Source records

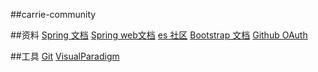 ##carrie-community

##资料
[Spring 文档](https://spring.io/guides)
[Spring web文档](https://spring.io/guides/gs/serving-web-content/)
[es 社区](https://elasticsearch.cn/explore)
[Bootstrap 文档](https://v3.bootcss.com/components/)
[Github OAuth](https://developer.github.com/apps/building-oauth-apps/creating-an-oauth-app/)

##工具
[Git](https://git-scm.com/download)
[VisualParadigm](https://www.visual-paradigm.com)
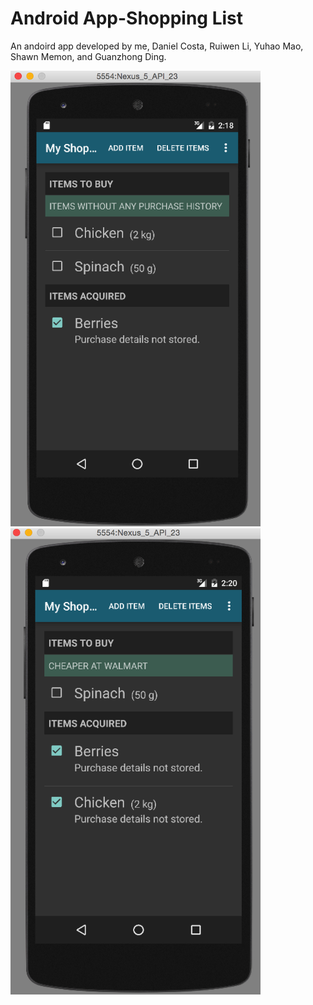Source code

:# Android App-Shopping List
An andoird app developed by me, Daniel Costa, Ruiwen Li, Yuhao Mao, Shawn Memon, and Guanzhong Ding.

<img src="https://github.com/lemonjump/android-app-development/blob/master/demo_screenshot1.png" width="400"><img src="https://github.com/lemonjump/android-app-development/blob/master/demo_screenshot2.png" width="400">

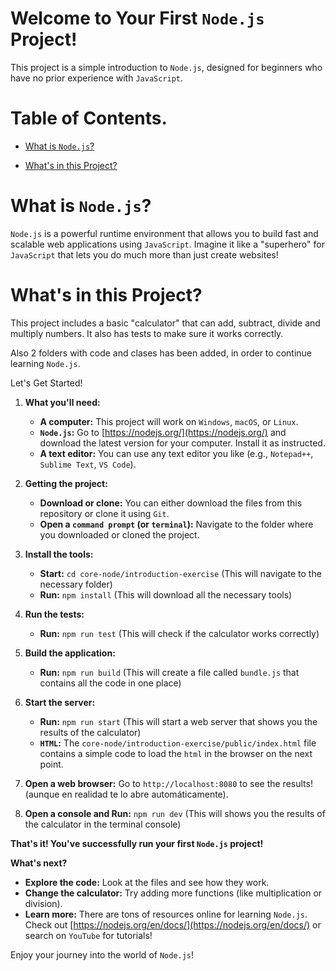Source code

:
# Welcome to Your First `Node.js` Project!

This project is a simple introduction to `Node.js`, designed for beginners who have no prior experience with `JavaScript`.

# Table of Contents.

- [What is `Node.js`?](#what-is-nodejs)

- [What's in this Project?](#whats-in-this-project)

# What is `Node.js`?

`Node.js` is a powerful runtime environment that allows you to build fast and scalable web applications using `JavaScript`. Imagine it like a "superhero" for `JavaScript` that lets you do much more than just create websites!

# What's in this Project?

This project includes a basic "calculator" that can add, subtract, divide and multiply numbers. It also has tests to make sure it works correctly.

Also 2 folders with code and clases has been added, in order to continue learning `Node.js`.

Let's Get Started!

1. **What you'll need:**

   - **A computer:** This project will work on `Windows`, `macOS`, or `Linux`.
   - **`Node.js`:** Go to [https://nodejs.org/](https://nodejs.org/) and download the latest version for your computer. Install it as instructed.
   - **A text editor:** You can use any text editor you like (e.g., `Notepad++`, `Sublime Text`, `VS Code`).

2. **Getting the project:**

   - **Download or clone:** You can either download the files from this repository or clone it using `Git`.
   - **Open a `command prompt` (or `terminal`):** Navigate to the folder where you downloaded or cloned the project.

3. **Install the tools:**

   - **Start:** `cd core-node/introduction-exercise` (This will navigate to the necessary folder)
   - **Run:** `npm install` (This will download all the necessary tools)

4. **Run the tests:**

   - **Run:** `npm run test` (This will check if the calculator works correctly)

5. **Build the application:**

   - **Run:** `npm run build` (This will create a file called `bundle.js` that contains all the code in one place)

6. **Start the server:**

   - **Run:** `npm run start` (This will start a web server that shows you the results of the calculator)
   - **`HTML`:** The `core-node/introduction-exercise/public/index.html` file contains a simple code to load the `html` in the browser on the next point.

7. **Open a web browser:** Go to `http://localhost:8080` to see the results! (aunque en realidad te lo abre automáticamente).

8. **Open a console and Run:** `npm run dev` (This will shows you the results of the calculator in the terminal console)

**That's it! You've successfully run your first `Node.js` project!**

**What's next?**

- **Explore the code:** Look at the files and see how they work.
- **Change the calculator:** Try adding more functions (like multiplication or division).
- **Learn more:** There are tons of resources online for learning `Node.js`. Check out [https://nodejs.org/en/docs/](https://nodejs.org/en/docs/) or search on `YouTube` for tutorials!

Enjoy your journey into the world of `Node.js`!
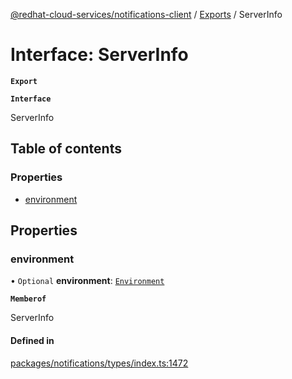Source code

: [@redhat-cloud-services/notifications-client](../README.md) / [Exports](../modules.md) / ServerInfo

# Interface: ServerInfo

**`Export`**

**`Interface`**

ServerInfo

## Table of contents

### Properties

- [environment](ServerInfo.md#environment)

## Properties

### environment

• `Optional` **environment**: [`Environment`](../enums/Environment.md)

**`Memberof`**

ServerInfo

#### Defined in

[packages/notifications/types/index.ts:1472](https://github.com/RedHatInsights/javascript-clients/blob/master/packages/notifications/types/index.ts#L1472)
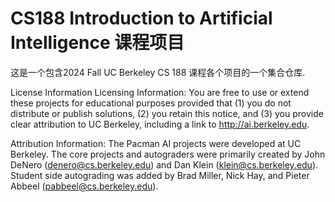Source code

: # CS188 Introduction to Artificial Intelligence 课程项目

这是一个包含2024 Fall UC Berkeley CS 188 课程各个项目的一个集合仓库.


License Information
Licensing Information: You are free to use or extend these projects for educational purposes provided that (1) you do not distribute or publish solutions, (2) you retain this notice, and (3) you provide clear attribution to UC Berkeley, including a link to http://ai.berkeley.edu.

Attribution Information: The Pacman AI projects were developed at UC Berkeley. The core projects and autograders were primarily created by John DeNero (denero@cs.berkeley.edu) and Dan Klein (klein@cs.berkeley.edu). Student side autograding was added by Brad Miller, Nick Hay, and Pieter Abbeel (pabbeel@cs.berkeley.edu).


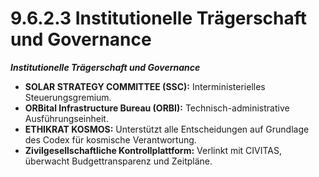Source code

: # 9.6.2.3 Institutionelle Trägerschaft und Governance

_**Institutionelle Trägerschaft und Governance**_

* **SOLAR STRATEGY COMMITTEE (SSC):** Interministerielles Steuerungsgremium.
* **ORBital Infrastructure Bureau (ORBI):** Technisch-administrative Ausführungseinheit.
* **ETHIKRAT KOSMOS:** Unterstützt alle Entscheidungen auf Grundlage des Codex für kosmische Verantwortung.
* **Zivilgesellschaftliche Kontrollplattform:** Verlinkt mit CIVITAS, überwacht Budgettransparenz und Zeitpläne.
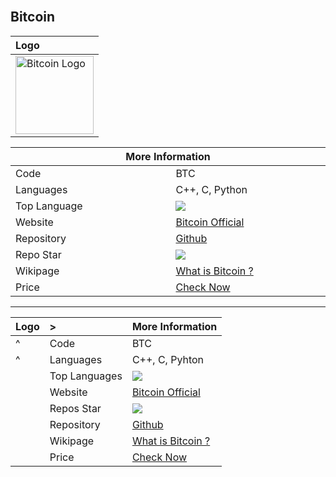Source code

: 
<!-- Bitcoin -->
<br>

## Bitcoin

|Logo|
|:-|
|<img src="https://bitcoin.org/img/icons/logotop.svg?1641218872" width="125" title="Bitcoin Logo" alt="Bitcoin Logo">|

<table style="width: 100%">
    <thead>
        <tr>
            <th style="width: 7%;" colspan=2>More Information</th>
        </tr>
    </thead>
    <tbody>
        <tr>
            <td>Code</td>
            <td>BTC</td>
        </tr>
        <tr>
            <td>Languages</td>
            <td>C++, C, Python</td>
        </tr>
        <tr>
            <td>Top Language</td>
            <td><img src="https://img.shields.io/github/languages/top/bitcoin/bitcoin?style=social"></td>
        </tr>
        <tr>
            <td>Website</td>
            <td><a href="https://bitcoin.org/"/> Bitcoin Official</td>
        </tr>
        <tr>
            <td>Repository</td>
            <td><a href="https://github.com/bitcoin"/> Github</td>
        </tr>
        <tr>
            <td>Repo Star</td>
            <td><img src="https://img.shields.io/github/stars/bitcoin/bitcoin?style=social"></td>
        </tr>
        <tr>
            <td>Wikipage</td>
            <td><a href="https://en.wikipedia.org/wiki/Bitcoin"/> What is Bitcoin ?</td>
        </tr>
        <tr>
            <td>Price</td>
            <td><a href="https://coinmarketcap.com/currencies/bitcoin/"/> Check Now</td>
        </tr>
    </tbody>
</table>

---

|Logo | > | More Information  |
|:-|:-|:-|
|^|Code   | BTC   |
|^|Languages   | C++, C, Pyhton   |
|   |Top Languages   | <img src="https://img.shields.io/github/languages/top/bitcoin/bitcoin?style=social">  | |
|   | Website  | [Bitcoin Official](https://bitcoin.org/)   |
|   | Repos Star  | <img src="https://img.shields.io/github/stars/bitcoin/bitcoin?style=social">   | |
| | Repository | [Github](https://github.com/bitcoin) |
| | Wikipage | [What is Bitcoin ?](https://en.wikipedia.org/wiki/Bitcoin) |
| | Price | [Check Now](https://coinmarketcap.com/currencies/bitcoin/) |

TASK:
Lines holding the string "computer" must be copied out of the entries above.

REPLY:
   - **A computer:** This project will work on `Windows`, `macOS`, or `Linux`.
   - **`Node.js`:** Go to [https://nodejs.org/](https://nodejs.org/) and download the latest version for your computer. Install it as instructed.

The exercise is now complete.